HIV: Geography of an Epidemic
French Emperor Napoleon Bonaparte is credited for saying that “A good sketch is better than a long speech”. Nowadays, the representation below of the HIV epidemic taken from the 2010 UNAIDS HIV epidemic update is a classic and illustrates both the extent of the epidemic worldwide and its concentration in some geographic areas. The choice of a particular shade of red to represent the percentage of those living with HIV highlights the plight of the African continent. The shade of red growing darker toward the southeast of the continent reminds us that it is home to 22.5 million of the 33.3 million infected with HIV worldwide, five and a half of them in South Africa alone.

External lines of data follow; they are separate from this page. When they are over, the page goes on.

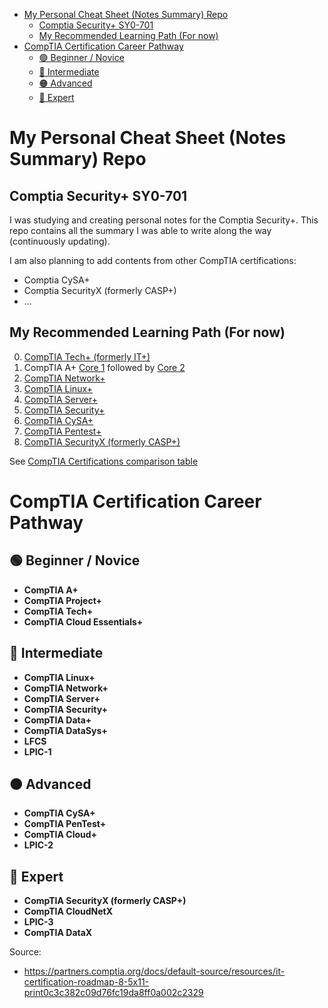 - [My Personal Cheat Sheet (Notes Summary) Repo](#my-personal-cheat-sheet-notes-summary-repo)
  - [Comptia Security+ SY0-701](#comptia-security-sy0-701)
  - [My Recommended Learning Path (For now)](#my-recommended-learning-path-for-now)
- [CompTIA Certification Career Pathway](#comptia-certification-career-pathway)
  - [🟢 Beginner / Novice](#-beginner--novice)
  - [🔵 Intermediate](#-intermediate)
  - [🟠 Advanced](#-advanced)
  - [🔴 Expert](#-expert)
# My Personal Cheat Sheet (Notes Summary) Repo
## Comptia Security+ SY0-701
I was studying and creating personal notes for the Comptia Security+. This repo contains all the summary I was able to write along the way (continuously updating).

I am also planning to add contents from other CompTIA certifications:
- Comptia CySA+
- Comptia SecurityX (formerly CASP+)
- ...
## My Recommended Learning Path (For now)
0. [CompTIA Tech+ (formerly IT+)](https://partners.comptia.org/docs/default-source/resources/comptia-tech-fc0-u71-exam-objectives-(1-2)022f382c09d76fc19da8ff0a002c2329)
1. CompTIA A+ [Core 1](https://partners.comptia.org/docs/default-source/resources/comptia-a-220-1101-exam-objectives-(3-0)) followed by [Core 2](https://partners.comptia.org/docs/default-source/resources/comptia-a-220-1102-exam-objectives-(3-0))
2. [CompTIA Network+](https://partners.comptia.org/docs/default-source/resources/comptia-network-n10-009-exam-objectives-(4-0))
3. [CompTIA Linux+](https://partners.comptia.org/docs/default-source/resources/comptia-linux-xk0-005-exam-objectives-(1-0))
4. [CompTIA Server+](https://partners.comptia.org/docs/default-source/resources/comptia-server-sk0-005-exam-objectives)
5. [CompTIA Security+](https://assets.ctfassets.net/82ripq7fjls2/6TYWUym0Nudqa8nGEnegjG/0f9b974d3b1837fe85ab8e6553f4d623/CompTIA-Security-Plus-SY0-701-Exam-Objectives.pdf)
6. [CompTIA CySA+](https://partners.comptia.org/docs/default-source/resources/comptia-cysa-cs0-003-exam-objectives-2-0)
7. [CompTIA Pentest+](https://partners.comptia.org/docs/default-source/resources/comptia-pentest-pt0-002-exam-objectives-(4-0))
8. [CompTIA SecurityX (formerly CASP+)](https://lecbyo.files.cmp.optimizely.com/download/35cf5f02b73211efa0ca8e42e80f1a8f)

See [CompTIA Certifications comparison table](Comptia_Notes.md)

# CompTIA Certification Career Pathway
## 🟢 Beginner / Novice
- **CompTIA A+**
- **CompTIA Project+**
- **CompTIA Tech+**
- **CompTIA Cloud Essentials+**

## 🔵 Intermediate
- **CompTIA Linux+**
- **CompTIA Network+**
- **CompTIA Server+**
- **CompTIA Security+**
- **CompTIA Data+**
- **CompTIA DataSys+**
- **LFCS**
- **LPIC-1**

## 🟠 Advanced
- **CompTIA CySA+**
- **CompTIA PenTest+**
- **CompTIA Cloud+**
- **LPIC-2**

## 🔴 Expert
- **CompTIA SecurityX (formerly CASP+)**
- **CompTIA CloudNetX**
- **LPIC-3**
- **CompTIA DataX**

Source:
- https://partners.comptia.org/docs/default-source/resources/it-certification-roadmap-8-5x11-print0c3c382c09d76fc19da8ff0a002c2329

In one single and rather simple picture South Africa (and Botswana) is most immediately recognisable as the country which bears the brunt of the epidemic. With that picture-triggered insight flows a stream of other pictures and mental associations about Africa, “hot and dusty with rolling grasslands and huge herds of animals and tall, thin people who are starving”, and South Africa plagued by apartheid, poverty, Noble prize president, AIDS denialist president, football world cup and slums, men raping women and other images too often prompted by mainstream media reporting than personal experience. Such is the power of a sketch.
But a few pages later, the UNAIDS report presents a slightly different picture of the epidemic in sub-Saharan Africa.
Using similar shade of red but a different scale to represent HIV prevalence, it is no longer South Africa that bears the brunt of the HIV epidemic but neighbouring Botswana (as well as Lesotho and Swaziland, harder to spot). Little is usually known about Botswana but for its history of diamonds mining and for being the set for Alexander McCall Smith’s novel, but by the power of representation, and a change of scale, Botswana is now the African country most affected by HIV: estimated rate of new HIV infection (incidence) and percentage of people living with HIV (prevalence) are respectively 1.56 & 24.8 in Botswana and 1.49 & 17.8 in South Africa. Actually the epidmic is even worse in Swaziland but the scale does not allow visualising this information.